Data records:
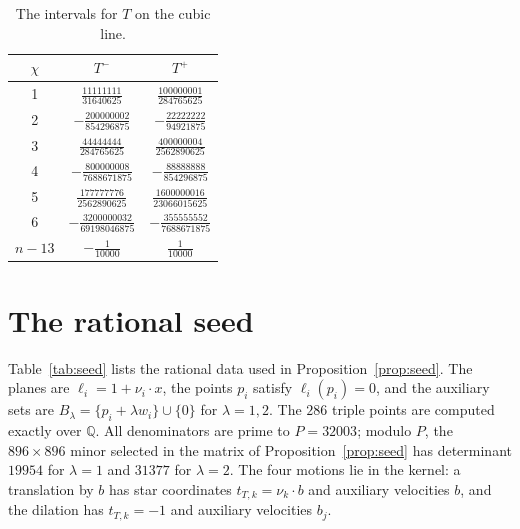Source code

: \documentclass{amsart}
\theoremstyle{definition}
\theoremstyle{remark}
\numberwithin{equation}{section}
\newcommand{\QQ}{\mathbb{Q}}
\begin{document}
\begin{table}[H]\small\renewcommand{\arraystretch}{1.6}
\caption{The intervals for $T$ on the cubic line.}\label{tab:cubicint}
\begin{tabular}{ccc}\toprule $\chi$&$T^-$&$T^+$\\\midrule
1&$\frac{11111111}{31640625}$&$\frac{100000001}{284765625}$\\
2&$-\frac{200000002}{854296875}$&$-\frac{22222222}{94921875}$\\
3&$\frac{44444444}{284765625}$&$\frac{400000004}{2562890625}$\\
4&$-\frac{800000008}{7688671875}$&$-\frac{88888888}{854296875}$\\
5&$\frac{177777776}{2562890625}$&$\frac{1600000016}{23066015625}$\\
6&$-\frac{3200000032}{69198046875}$&$-\frac{355555552}{7688671875}$\\
$n-13$&$-\frac{1}{10000}$&$\frac{1}{10000}$\\
\bottomrule\end{tabular}\end{table}

\section{The rational seed}\label{app:seed}

Table~\ref{tab:seed} lists the rational data used in Proposition~\ref{prop:seed}. The planes
are $\ell_i=1+\nu_i\cdot x$, the points $p_i$ satisfy $\ell_i(p_i)=0$, and the auxiliary sets
are $B_\lambda=\{p_i+\lambda w_i\}\cup\{0\}$ for $\lambda=1,2$. The $286$ triple points are
computed exactly over $\QQ$. All denominators are prime to $P=32003$; modulo $P$, the
$896\times896$ minor selected in the matrix of Proposition~\ref{prop:seed} has determinant
$19954$ for $\lambda=1$ and $31377$ for $\lambda=2$. The four motions lie in the kernel:
a translation by $b$ has star coordinates $t_{T,k}=\nu_k\cdot b$ and auxiliary velocities $b$,
and the dilation has $t_{T,k}=-1$ and auxiliary velocities $b_j$.
\end{document}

* DIRECTIONS
Wherever the string "auxiliary" occurs in the records above, copy that line.

* RESULT OF THIS TASK
are $\ell_i=1+\nu_i\cdot x$, the points $p_i$ satisfy $\ell_i(p_i)=0$, and the auxiliary sets
a translation by $b$ has star coordinates $t_{T,k}=\nu_k\cdot b$ and auxiliary velocities $b$,
and the dilation has $t_{T,k}=-1$ and auxiliary velocities $b_j$.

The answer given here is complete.